Several of the criminal cases which occurred in Fernandina Beach, Florida, displayed a consistent pattern. The victims were friends of his mother, Coretha Hall, with whom James Lee Hall, Jr. lived with at the time. They were older females who lived alone. The assaults or attempted assaults were in close proximity to his residence and they occurred in the late evening or early morning hours.
Ms. Corona Jones, age 65, reported James Lee Hall, Jr. in her bedroom asleep on the floor. He entered her bedroom from a window over her bed in the early morning hours.

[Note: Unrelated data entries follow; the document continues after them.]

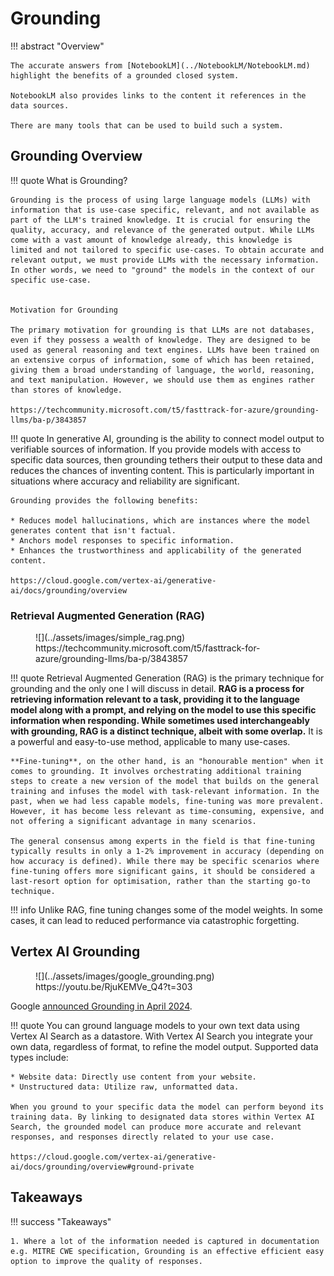 # Grounding


!!! abstract "Overview"

    The accurate answers from [NotebookLM](../NotebookLM/NotebookLM.md) highlight the benefits of a grounded closed system.
    
    NotebookLM also provides links to the content it references in the data sources.

    There are many tools that can be used to build such a system.


## Grounding Overview

!!! quote
    What is Grounding?

    Grounding is the process of using large language models (LLMs) with information that is use-case specific, relevant, and not available as part of the LLM's trained knowledge. It is crucial for ensuring the quality, accuracy, and relevance of the generated output. While LLMs come with a vast amount of knowledge already, this knowledge is limited and not tailored to specific use-cases. To obtain accurate and relevant output, we must provide LLMs with the necessary information. In other words, we need to "ground" the models in the context of our specific use-case.
 

    Motivation for Grounding

    The primary motivation for grounding is that LLMs are not databases, even if they possess a wealth of knowledge. They are designed to be used as general reasoning and text engines. LLMs have been trained on an extensive corpus of information, some of which has been retained, giving them a broad understanding of language, the world, reasoning, and text manipulation. However, we should use them as engines rather than stores of knowledge.

    https://techcommunity.microsoft.com/t5/fasttrack-for-azure/grounding-llms/ba-p/3843857


!!! quote
    In generative AI, grounding is the ability to connect model output to verifiable sources of information. If you provide models with access to specific data sources, then grounding tethers their output to these data and reduces the chances of inventing content. This is particularly important in situations where accuracy and reliability are significant.

    Grounding provides the following benefits:

    * Reduces model hallucinations, which are instances where the model generates content that isn't factual.
    * Anchors model responses to specific information.
    * Enhances the trustworthiness and applicability of the generated content.
    
    https://cloud.google.com/vertex-ai/generative-ai/docs/grounding/overview

### Retrieval Augmented Generation (RAG)
<figure markdown>
![](../assets/images/simple_rag.png)
https://techcommunity.microsoft.com/t5/fasttrack-for-azure/grounding-llms/ba-p/3843857
</figure>

!!! quote
    Retrieval Augmented Generation (RAG) is the primary technique for grounding and the only one I will discuss in detail. **RAG is a process for retrieving information relevant to a task, providing it to the language model along with a prompt, and relying on the model to use this specific information when responding. While sometimes used interchangeably with grounding, RAG is a distinct technique, albeit with some overlap.** It is a powerful and easy-to-use method, applicable to many use-cases.

    **Fine-tuning**, on the other hand, is an "honourable mention" when it comes to grounding. It involves orchestrating additional training steps to create a new version of the model that builds on the general training and infuses the model with task-relevant information. In the past, when we had less capable models, fine-tuning was more prevalent. However, it has become less relevant as time-consuming, expensive, and not offering a significant advantage in many scenarios.

    The general consensus among experts in the field is that fine-tuning typically results in only a 1-2% improvement in accuracy (depending on how accuracy is defined). While there may be specific scenarios where fine-tuning offers more significant gains, it should be considered a last-resort option for optimisation, rather than the starting go-to technique.

!!! info
    Unlike RAG, fine tuning changes some of the model weights. In some cases, it can lead to reduced performance via catastrophic forgetting. 

## Vertex AI Grounding

<figure markdown>
![](../assets/images/google_grounding.png)
https://youtu.be/RjuKEMVe_Q4?t=303
</figure>

Google [announced Grounding in April 2024](https://youtu.be/vax4Nl7frAo?t=1648).




!!! quote
    You can ground language models to your own text data using Vertex AI Search as a datastore. With Vertex AI Search you integrate your own data, regardless of format, to refine the model output. Supported data types include:

    * Website data: Directly use content from your website.
    * Unstructured data: Utilize raw, unformatted data.

    When you ground to your specific data the model can perform beyond its training data. By linking to designated data stores within Vertex AI Search, the grounded model can produce more accurate and relevant responses, and responses directly related to your use case.

    https://cloud.google.com/vertex-ai/generative-ai/docs/grounding/overview#ground-private


## Takeaways

!!! success "Takeaways" 

    1. Where a lot of the information needed is captured in documentation e.g. MITRE CWE specification, Grounding is an effective efficient easy option to improve the quality of responses. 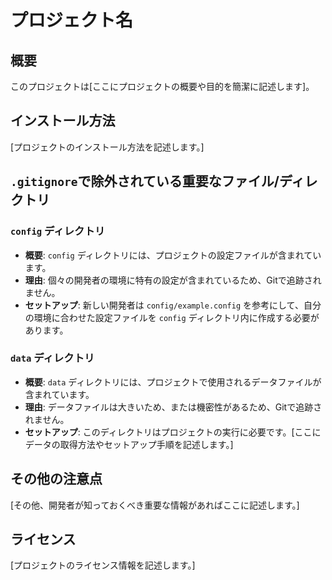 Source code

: # プロジェクト名

## 概要
このプロジェクトは[ここにプロジェクトの概要や目的を簡潔に記述します]。

## インストール方法
[プロジェクトのインストール方法を記述します。]

## `.gitignore`で除外されている重要なファイル/ディレクトリ

### `config` ディレクトリ
- **概要**: `config` ディレクトリには、プロジェクトの設定ファイルが含まれています。
- **理由**: 個々の開発者の環境に特有の設定が含まれているため、Gitで追跡されません。
- **セットアップ**: 新しい開発者は `config/example.config` を参考にして、自分の環境に合わせた設定ファイルを `config` ディレクトリ内に作成する必要があります。

### `data` ディレクトリ
- **概要**: `data` ディレクトリには、プロジェクトで使用されるデータファイルが含まれています。
- **理由**: データファイルは大きいため、または機密性があるため、Gitで追跡されません。
- **セットアップ**: このディレクトリはプロジェクトの実行に必要です。[ここにデータの取得方法やセットアップ手順を記述します。]

## その他の注意点
[その他、開発者が知っておくべき重要な情報があればここに記述します。]

## ライセンス
[プロジェクトのライセンス情報を記述します。]
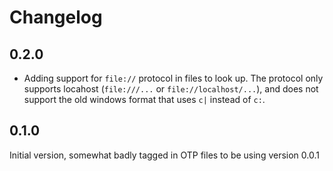 Changelog
=========

0.2.0
-----
- Adding support for `file://` protocol in files to look up. The protocol only
supports locahost (`file:///...` or `file://localhost/...`), and does not support
the old windows format that uses `c|` instead of `c:`.

0.1.0
-----
Initial version, somewhat badly tagged in OTP files to be using version 0.0.1
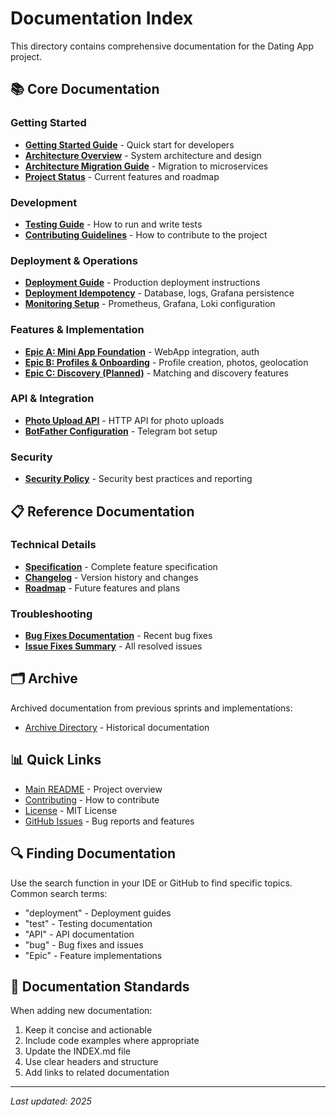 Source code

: # Documentation Index

This directory contains comprehensive documentation for the Dating App project.

## 📚 Core Documentation

### Getting Started
- **[Getting Started Guide](GETTING_STARTED.md)** - Quick start for developers
- **[Architecture Overview](ARCHITECTURE.md)** - System architecture and design
- **[Architecture Migration Guide](ARCHITECTURE_MIGRATION_GUIDE.md)** - Migration to microservices
- **[Project Status](../PROJECT_STATUS.md)** - Current features and roadmap

### Development
- **[Testing Guide](TESTING.md)** - How to run and write tests
- **[Contributing Guidelines](../CONTRIBUTING.md)** - How to contribute to the project

### Deployment & Operations
- **[Deployment Guide](DEPLOYMENT.md)** - Production deployment instructions
- **[Deployment Idempotency](DEPLOYMENT_IDEMPOTENCY.md)** - Database, logs, Grafana persistence
- **[Monitoring Setup](../monitoring/README.md)** - Prometheus, Grafana, Loki configuration

### Features & Implementation
- **[Epic A: Mini App Foundation](EPIC_A_IMPLEMENTATION.md)** - WebApp integration, auth
- **[Epic B: Profiles & Onboarding](../EPIC_B_IMPLEMENTATION.md)** - Profile creation, photos, geolocation
- **[Epic C: Discovery (Planned)](../EPIC_C_SUMMARY.md)** - Matching and discovery features

### API & Integration
- **[Photo Upload API](PHOTO_UPLOAD_API.md)** - HTTP API for photo uploads
- **[BotFather Configuration](BOTFATHER_CONFIGURATION.md)** - Telegram bot setup

### Security
- **[Security Policy](../SECURITY.md)** - Security best practices and reporting

## 📋 Reference Documentation

### Technical Details
- **[Specification](../SPEC.md)** - Complete feature specification
- **[Changelog](../CHANGELOG.md)** - Version history and changes
- **[Roadmap](../ROADMAP.md)** - Future features and plans

### Troubleshooting
- **[Bug Fixes Documentation](BUG_FIXES_PROFILE_CHECK_GRAFANA.md)** - Recent bug fixes
- **[Issue Fixes Summary](ISSUE_FIXES_SUMMARY.md)** - All resolved issues

## 🗂️ Archive

Archived documentation from previous sprints and implementations:
- [Archive Directory](archive/) - Historical documentation

## 📊 Quick Links

- [Main README](../README.md) - Project overview
- [Contributing](../CONTRIBUTING.md) - How to contribute
- [License](../LICENSE) - MIT License
- [GitHub Issues](https://github.com/erliona/dating/issues) - Bug reports and features

## 🔍 Finding Documentation

Use the search function in your IDE or GitHub to find specific topics. Common search terms:
- "deployment" - Deployment guides
- "test" - Testing documentation
- "API" - API documentation
- "bug" - Bug fixes and issues
- "Epic" - Feature implementations

## 📝 Documentation Standards

When adding new documentation:
1. Keep it concise and actionable
2. Include code examples where appropriate
3. Update the INDEX.md file
4. Use clear headers and structure
5. Add links to related documentation

---

*Last updated: 2025*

Ms. Beatrice Davis, age 70, lives next door to her friend, Coretha Hall. She reported that James Lee Hall, Jr. came into her residence uninvited and sexually assaulted her. The assault was interrupted by family members returning to the residence. Ms. Davis confided to Coretha Hall that James had also attempted to rape her a few years earlier, but she was able to fight him off.
The sexual assault that Ms. Davis describes in her written statement provided to Fernandina Beach Police Officer Missinne on November 29, 1986, is strikingly similar to the assault on the victim of this homicide, Ms. Robinson. Ms. Robinson, according to friends and neighbors, rarely allowed anyone in her home. The entry in this case was through an unlocked back door and was most likely uninvited. The position of the body and the clothing of the victim suggest a forceful assault wherein the suspect attempted to pin the victim to the floor while pulling down her bra and underclothes. This was exactly the same scenario as the assault on Ms. Davis which occurred barely six months prior. Ms. Davis decided not to pursue prosecution against James Lee Hall, Jr., and the charges were dropped, leaving Hall free from prosecution.
Law enforcement never obtained a DNA sample from James Lee Hall, Jr., so he was never entered into the DNA database for sexual offenders. Hall left Florida and moved to Colorado. It follows that because of the serial nature of his offenses, Colorado and other states may have open cases of sexual assaults or homicides that could be resolved by a submission of Hall’s DNA to CODIS, the national database. That submission should occur within the week.
Based on the information obtained from the original case files, the obvious false and misleading statements provided by the suspect and the apparent proclivity for violence towards women, there is probable cause to believe James Lee Hall, Jr. entered the home of Janet Marie Robinson on or about the night of May 14, 1987 or the early morning hours of May 15, 1987, and committed a sexual assault. During the course of the brutal sexual assault, James Lee Hall Jr., in his attempt to overcome the victim’s resistance suffocated her, causing her death.
After all these years, the only physical evidence to prove or disprove James Lee Hall, Jr. murdered Janet Robinson is a DNA sample from James Lee Hall, Jr. A Search and Seizure Warrant was granted and the body was exhumed at Fort Logan National Cemetery in Denver, Colorado and evidence collected. The case has now been closed with the DNA identification of Hall. Whether Jimmy Hall remains interred at Fort Logan remains to be seen, as the military may elect to evict him from his honorable resting place.